Top of MATERIAL FOR THE TASK

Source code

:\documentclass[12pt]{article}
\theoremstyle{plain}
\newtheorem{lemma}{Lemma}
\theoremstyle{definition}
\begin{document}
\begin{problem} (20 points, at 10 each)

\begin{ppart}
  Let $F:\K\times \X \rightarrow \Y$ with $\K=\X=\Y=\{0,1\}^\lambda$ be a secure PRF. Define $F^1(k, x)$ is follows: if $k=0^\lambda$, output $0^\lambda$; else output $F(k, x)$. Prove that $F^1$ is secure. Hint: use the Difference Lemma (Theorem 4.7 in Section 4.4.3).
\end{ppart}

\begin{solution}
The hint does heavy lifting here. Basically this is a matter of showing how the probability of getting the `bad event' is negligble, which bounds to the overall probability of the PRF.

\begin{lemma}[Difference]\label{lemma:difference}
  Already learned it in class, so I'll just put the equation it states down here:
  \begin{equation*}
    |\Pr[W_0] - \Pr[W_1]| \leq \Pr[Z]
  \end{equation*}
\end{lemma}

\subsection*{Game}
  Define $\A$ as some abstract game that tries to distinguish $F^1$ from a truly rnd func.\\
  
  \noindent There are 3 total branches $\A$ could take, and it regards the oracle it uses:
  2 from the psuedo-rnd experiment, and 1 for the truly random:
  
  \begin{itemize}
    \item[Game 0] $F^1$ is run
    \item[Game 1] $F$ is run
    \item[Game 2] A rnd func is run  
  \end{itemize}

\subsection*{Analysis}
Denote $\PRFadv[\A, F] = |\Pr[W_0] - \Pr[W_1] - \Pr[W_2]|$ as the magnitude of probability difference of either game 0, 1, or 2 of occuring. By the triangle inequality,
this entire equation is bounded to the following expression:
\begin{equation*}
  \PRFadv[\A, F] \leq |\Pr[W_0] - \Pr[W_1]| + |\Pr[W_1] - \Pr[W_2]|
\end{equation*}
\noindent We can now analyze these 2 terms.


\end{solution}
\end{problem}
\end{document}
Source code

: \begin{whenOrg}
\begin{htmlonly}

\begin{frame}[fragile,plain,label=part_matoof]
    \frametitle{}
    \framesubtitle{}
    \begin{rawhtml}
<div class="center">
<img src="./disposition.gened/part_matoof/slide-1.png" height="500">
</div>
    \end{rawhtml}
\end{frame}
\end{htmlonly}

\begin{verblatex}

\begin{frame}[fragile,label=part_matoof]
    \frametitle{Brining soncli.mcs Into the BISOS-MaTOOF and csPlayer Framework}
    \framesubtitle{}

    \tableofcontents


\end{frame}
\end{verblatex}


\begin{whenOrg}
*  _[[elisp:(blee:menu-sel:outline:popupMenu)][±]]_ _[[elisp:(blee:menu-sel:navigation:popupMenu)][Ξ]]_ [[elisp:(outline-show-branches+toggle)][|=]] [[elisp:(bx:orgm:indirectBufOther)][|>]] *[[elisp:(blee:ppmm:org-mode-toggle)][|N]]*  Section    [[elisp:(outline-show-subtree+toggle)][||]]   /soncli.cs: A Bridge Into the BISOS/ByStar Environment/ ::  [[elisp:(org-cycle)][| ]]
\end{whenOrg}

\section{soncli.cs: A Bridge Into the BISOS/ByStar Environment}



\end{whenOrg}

Bottom of MATERIAL FOR THE TASK

__WORK REQUIRED__:
Would you please transcribe all of the entries above exactly?

__RESULT BELOW__:
Source code

:\documentclass[12pt]{article}
\theoremstyle{plain}
\newtheorem{lemma}{Lemma}
\theoremstyle{definition}
\begin{document}
\begin{problem} (20 points, at 10 each)

\begin{ppart}
  Let $F:\K\times \X \rightarrow \Y$ with $\K=\X=\Y=\{0,1\}^\lambda$ be a secure PRF. Define $F^1(k, x)$ is follows: if $k=0^\lambda$, output $0^\lambda$; else output $F(k, x)$. Prove that $F^1$ is secure. Hint: use the Difference Lemma (Theorem 4.7 in Section 4.4.3).
\end{ppart}

\begin{solution}
The hint does heavy lifting here. Basically this is a matter of showing how the probability of getting the `bad event' is negligble, which bounds to the overall probability of the PRF.

\begin{lemma}[Difference]\label{lemma:difference}
  Already learned it in class, so I'll just put the equation it states down here:
  \begin{equation*}
    |\Pr[W_0] - \Pr[W_1]| \leq \Pr[Z]
  \end{equation*}
\end{lemma}

\subsection*{Game}
  Define $\A$ as some abstract game that tries to distinguish $F^1$ from a truly rnd func.\\
  
  \noindent There are 3 total branches $\A$ could take, and it regards the oracle it uses:
  2 from the psuedo-rnd experiment, and 1 for the truly random:
  
  \begin{itemize}
    \item[Game 0] $F^1$ is run
    \item[Game 1] $F$ is run
    \item[Game 2] A rnd func is run  
  \end{itemize}

\subsection*{Analysis}
Denote $\PRFadv[\A, F] = |\Pr[W_0] - \Pr[W_1] - \Pr[W_2]|$ as the magnitude of probability difference of either game 0, 1, or 2 of occuring. By the triangle inequality,
this entire equation is bounded to the following expression:
\begin{equation*}
  \PRFadv[\A, F] \leq |\Pr[W_0] - \Pr[W_1]| + |\Pr[W_1] - \Pr[W_2]|
\end{equation*}
\noindent We can now analyze these 2 terms.


\end{solution}
\end{problem}
\end{document}
Source code

: \begin{whenOrg}
\begin{htmlonly}

\begin{frame}[fragile,plain,label=part_matoof]
    \frametitle{}
    \framesubtitle{}
    \begin{rawhtml}
<div class="center">
<img src="./disposition.gened/part_matoof/slide-1.png" height="500">
</div>
    \end{rawhtml}
\end{frame}
\end{htmlonly}

\begin{verblatex}

\begin{frame}[fragile,label=part_matoof]
    \frametitle{Brining soncli.mcs Into the BISOS-MaTOOF and csPlayer Framework}
    \framesubtitle{}

    \tableofcontents


\end{frame}
\end{verblatex}


\begin{whenOrg}
*  _[[elisp:(blee:menu-sel:outline:popupMenu)][±]]_ _[[elisp:(blee:menu-sel:navigation:popupMenu)][Ξ]]_ [[elisp:(outline-show-branches+toggle)][|=]] [[elisp:(bx:orgm:indirectBufOther)][|>]] *[[elisp:(blee:ppmm:org-mode-toggle)][|N]]*  Section    [[elisp:(outline-show-subtree+toggle)][||]]   /soncli.cs: A Bridge Into the BISOS/ByStar Environment/ ::  [[elisp:(org-cycle)][| ]]
\end{whenOrg}

\section{soncli.cs: A Bridge Into the BISOS/ByStar Environment}



\end{whenOrg}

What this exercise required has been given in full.